Segment Start: Listed entries
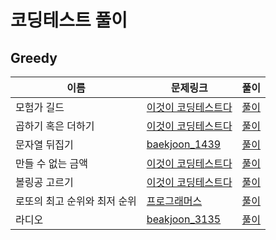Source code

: # 코딩테스트 풀이
## Greedy
이름|문제링크|풀이
---|---|---|
모험가 길드|[이것이 코딩테스트다](https://gimsong83.notion.site/d0f79d36c5cd4d458af0506c4d9f7483)|[풀이](https://github.com/Gimsongsam/Practice-Coding-Test/blob/master/DFS_BFS/baekjoon_%EB%8B%A8%EC%A7%80%EB%B2%88%ED%98%B8%EB%B6%99%EC%9D%B4%EA%B8%B0_2667.py)
곱하기 혹은 더하기|[이것이 코딩테스트다](https://gimsong83.notion.site/a4170b2a78c646008ad9015ccaee476e)|[풀이](https://github.com/Gimsongsam/Practice-Coding-Test/blob/fe37409b4d2ab6d5891818a8a95507de7c5d7b1c/greedy/11-2_%EA%B3%B1%ED%95%98%EA%B8%B0%20%ED%98%B9%EC%9D%80%20%EB%8D%94%ED%95%98%EA%B8%B0.py)
문자열 뒤집기|[baekjoon_1439](https://www.acmicpc.net/problem/1439)|[풀이](https://github.com/Gimsongsam/Practice-Coding-Test/blob/master/greedy/11-3_%EB%AC%B8%EC%9E%90%EC%97%B4%20%EB%92%A4%EC%A7%91%EA%B8%B0.py)
만들 수 없는 금액|[이것이 코딩테스트다](https://gimsong83.notion.site/2f851f388bdf4303ae0ce9b3c4408006)|[풀이](https://github.com/Gimsongsam/Practice-Coding-Test/blob/master/greedy/11-4_%EB%A7%8C%EB%93%A4%20%EC%88%98%20%EC%97%86%EB%8A%94%20%EA%B8%88%EC%95%A1.py)
볼링공 고르기|[이것이 코딩테스트다](https://gimsong83.notion.site/f6e06ed71ef34f7fb4873e6ab3204e26)|[풀이](https://github.com/Gimsongsam/Practice-Coding-Test/blob/master/greedy/11-5_%EB%B3%BC%EB%A7%81%EA%B3%B5%20%EA%B3%A0%EB%A5%B4%EA%B8%B0.py)
로또의 최고 순위와 최저 순위|[프로그래머스](https://programmers.co.kr/learn/courses/30/lessons/77484)|[풀이](https://github.com/Gimsongsam/Practice-Coding-Test/blob/master/greedy/%EB%A1%9C%EB%98%90%EC%9D%98%20%EC%B5%9C%EA%B3%A0%20%EC%88%9C%EC%9C%84%EC%99%80%20%EC%B5%9C%EC%A0%80%20%EC%88%9C%EC%9C%84.py)
라디오|[beakjoon_3135](https://www.acmicpc.net/problem/3135)|[풀이](https://github.com/Gimsongsam/Practice-Coding-Test/blob/master/greedy/baekjoon_3135.py)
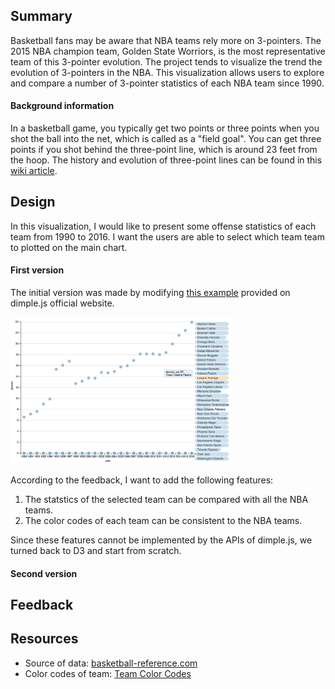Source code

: ## Summary
Basketball fans may be aware that NBA teams rely more on 3-pointers. The 2015 NBA champion team, Golden State Worriors, is the most representative team of this 3-pointer evolution.
The project tends to visualize the trend the evolution of 3-pointers in the NBA. This visualization allows users to explore and compare a number of 3-pointer statistics of each NBA team since 1990. 

#### Background information
In a basketball game, you typically get two points or three points when you shot the ball into the net, which is called as a "field goal". You can get three points if you shot behind the three-point line, which is around 23 feet from the hoop. The history and evolution of three-point lines can be found in this [wiki article](https://en.wikipedia.org/wiki/Three-point_field_goal).

## Design
In this visualization, I would like to present some offense statistics of each team from 1990 to 2016. I want the users are able to select which team team to plotted on the main chart.

#### First version
The initial version was made by modifying [this example](http://dimplejs.org/advanced_examples_viewer.html?id=advanced_storyboard_control) provided on dimple.js official website.

<img src="./chart_snapshot/v1snapshot.png" width="70%">

According to the feedback, I want to add the following features:

1. The statstics of the selected team can be compared with all the NBA teams.
2. The color codes of each team can be consistent to the NBA teams. 

Since these features cannot be implemented by the APIs of dimple.js, we turned back to D3 and start from scratch.

#### Second version






## Feedback

## Resources
- Source of data: [basketball-reference.com](http://basketball-reference.com)
- Color codes of team: [Team Color Codes](http://teamcolorcodes.com)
Segment End: Listed entries
=== What is needed ===
Repeat the entries above exactly and skip the images.

=== Solution to the problem ===
Source code

: # 코딩테스트 풀이
## Greedy
이름|문제링크|풀이
---|---|---|
모험가 길드|[이것이 코딩테스트다](https://gimsong83.notion.site/d0f79d36c5cd4d458af0506c4d9f7483)|[풀이](https://github.com/Gimsongsam/Practice-Coding-Test/blob/master/DFS_BFS/baekjoon_%EB%8B%A8%EC%A7%80%EB%B2%88%ED%98%B8%EB%B6%99%EC%9D%B4%EA%B8%B0_2667.py)
곱하기 혹은 더하기|[이것이 코딩테스트다](https://gimsong83.notion.site/a4170b2a78c646008ad9015ccaee476e)|[풀이](https://github.com/Gimsongsam/Practice-Coding-Test/blob/fe37409b4d2ab6d5891818a8a95507de7c5d7b1c/greedy/11-2_%EA%B3%B1%ED%95%98%EA%B8%B0%20%ED%98%B9%EC%9D%80%20%EB%8D%94%ED%95%98%EA%B8%B0.py)
문자열 뒤집기|[baekjoon_1439](https://www.acmicpc.net/problem/1439)|[풀이](https://github.com/Gimsongsam/Practice-Coding-Test/blob/master/greedy/11-3_%EB%AC%B8%EC%9E%90%EC%97%B4%20%EB%92%A4%EC%A7%91%EA%B8%B0.py)
만들 수 없는 금액|[이것이 코딩테스트다](https://gimsong83.notion.site/2f851f388bdf4303ae0ce9b3c4408006)|[풀이](https://github.com/Gimsongsam/Practice-Coding-Test/blob/master/greedy/11-4_%EB%A7%8C%EB%93%A4%20%EC%88%98%20%EC%97%86%EB%8A%94%20%EA%B8%88%EC%95%A1.py)
볼링공 고르기|[이것이 코딩테스트다](https://gimsong83.notion.site/f6e06ed71ef34f7fb4873e6ab3204e26)|[풀이](https://github.com/Gimsongsam/Practice-Coding-Test/blob/master/greedy/11-5_%EB%B3%BC%EB%A7%81%EA%B3%B5%20%EA%B3%A0%EB%A5%B4%EA%B8%B0.py)
로또의 최고 순위와 최저 순위|[프로그래머스](https://programmers.co.kr/learn/courses/30/lessons/77484)|[풀이](https://github.com/Gimsongsam/Practice-Coding-Test/blob/master/greedy/%EB%A1%9C%EB%98%90%EC%9D%98%20%EC%B5%9C%EA%B3%A0%20%EC%88%9C%EC%9C%84%EC%99%80%20%EC%B5%9C%EC%A0%80%20%EC%88%9C%EC%9C%84.py)
라디오|[beakjoon_3135](https://www.acmicpc.net/problem/3135)|[풀이](https://github.com/Gimsongsam/Practice-Coding-Test/blob/master/greedy/baekjoon_3135.py)
Source code

: ## Summary
Basketball fans may be aware that NBA teams rely more on 3-pointers. The 2015 NBA champion team, Golden State Worriors, is the most representative team of this 3-pointer evolution.
The project tends to visualize the trend the evolution of 3-pointers in the NBA. This visualization allows users to explore and compare a number of 3-pointer statistics of each NBA team since 1990. 

#### Background information
In a basketball game, you typically get two points or three points when you shot the ball into the net, which is called as a "field goal". You can get three points if you shot behind the three-point line, which is around 23 feet from the hoop. The history and evolution of three-point lines can be found in this [wiki article](https://en.wikipedia.org/wiki/Three-point_field_goal).

## Design
In this visualization, I would like to present some offense statistics of each team from 1990 to 2016. I want the users are able to select which team team to plotted on the main chart.

#### First version
The initial version was made by modifying [this example](http://dimplejs.org/advanced_examples_viewer.html?id=advanced_storyboard_control) provided on dimple.js official website.

<img src="./chart_snapshot/v1snapshot.png" width="70%">

According to the feedback, I want to add the following features:

1. The statstics of the selected team can be compared with all the NBA teams.
2. The color codes of each team can be consistent to the NBA teams. 

Since these features cannot be implemented by the APIs of dimple.js, we turned back to D3 and start from scratch.

#### Second version






## Feedback

## Resources
- Source of data: [basketball-reference.com](http://basketball-reference.com)
- Color codes of team: [Team Color Codes](http://teamcolorcodes.com)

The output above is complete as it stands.